Mathilde m'a rappelé cette amie, fille de profs de maths, dont les parents possédaient carrément une photocopieuse professionnelle chez eux. Encombrant, mais super pratique.
Sans aller jusque-là, s'il y a un objet qu'évoquent spontanément les personnes qui enseignent à tous les niveaux, c'est l'ordinateur. On sait que les profs ont fait partie, en France, des premier·es à s'équiper en informatique. Des documents de mission académique de formation pour l'Éducation nationale du début des années 1990 précisent d'ailleurs que l'ordinateur est un outil privilégié pour enseigner, en particulier pour les autodidactes qui peuvent se former à l'informatique et l'exercer.
Les profs se sont approprié·es les outils informatiques pour la préparation et la gestion des enseignements avant même d'en faire un instrument de travail éducatif –avant la généralisation d'internet, ce puits de ressources pédagogiques et disciplinaires dont se servent les professeur·es d'aujourd'hui à l'image de cette publicité de 2011.

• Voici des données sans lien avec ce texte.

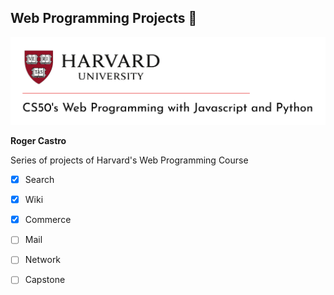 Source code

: ## Web Programming Projects :tongue:
![Project Header](./project-header.png)

**Roger Castro**

Series of projects of Harvard's Web Programming Course

- [x] Search
- [x] Wiki
- [x] Commerce
- [ ] Mail
- [ ] Network
- [ ] Capstone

Mathilde me confie que sa hantise serait que son ordinateur portable la lâche: «La batterie est en train de décéder. Je suis inquiète car je n'ai pas les moyens de me payer un nouvel ordi.» Le sien est saturé de fichiers et de documents professionnels, de même que le disque dur externe, précise Mathilde, qui est intarissable sur les dépenses liées à son métier.
«Ce qui m'ennuie, là, c'est qu'à cause de cette batterie faiblarde, à force de transporter le câble d'alimentation entre mon domicile et l'école, coincé entre les cahiers et les fichiers que je rapporte, il est super abîmé. Je crois que ça coûte 80 euros, que je ne peux pas du tout me faire rembourser par l'école. Je dois tout mettre de ma poche.»
Comptes à découvert
À l'instar de Mathilde, nombre d'enseignant·es se sont habitué·es à devoir faire preuve de vigilance vis-à-vis de leurs comptes, comme le souligne une enseignante: «Je n'ai pas de crédits extensibles (350 euros pour commander les fournitures de l'année), et c'est souvent mon crédit personnel qui est ponctionné. Donc hors de question de faire des folies (ou d'en faire des énormes) et vive les petits prix et les bons plans.»
Sur un autre blog de prof, on apprend qu'il est possible de défiscaliser une part de ces dépenses: «Il est possible de déduire des impôts une partie des frais engagés pour le boulot: achat d'imprimante, de consommables, utilisation d'une pièce de la maison en tant que bureau professionnel (comptent alors les frais de connexion à internet en plus du matériel), les livres, etc. Concrètement, si vous achetez un ordinateur utilisé à titre professionnel, vous pourrez déduire soit son prix total s'il n'excède pas 500 euros hors taxes (600 euros TTC); soit un tiers de sa valeur pendant trois ans si son prix excède 500 euros HT.»
Cette possibilité est peu connue. Il faut dire qu'elle peut faire sauter l'abattement des 10% auxquels ont droit les contribuables.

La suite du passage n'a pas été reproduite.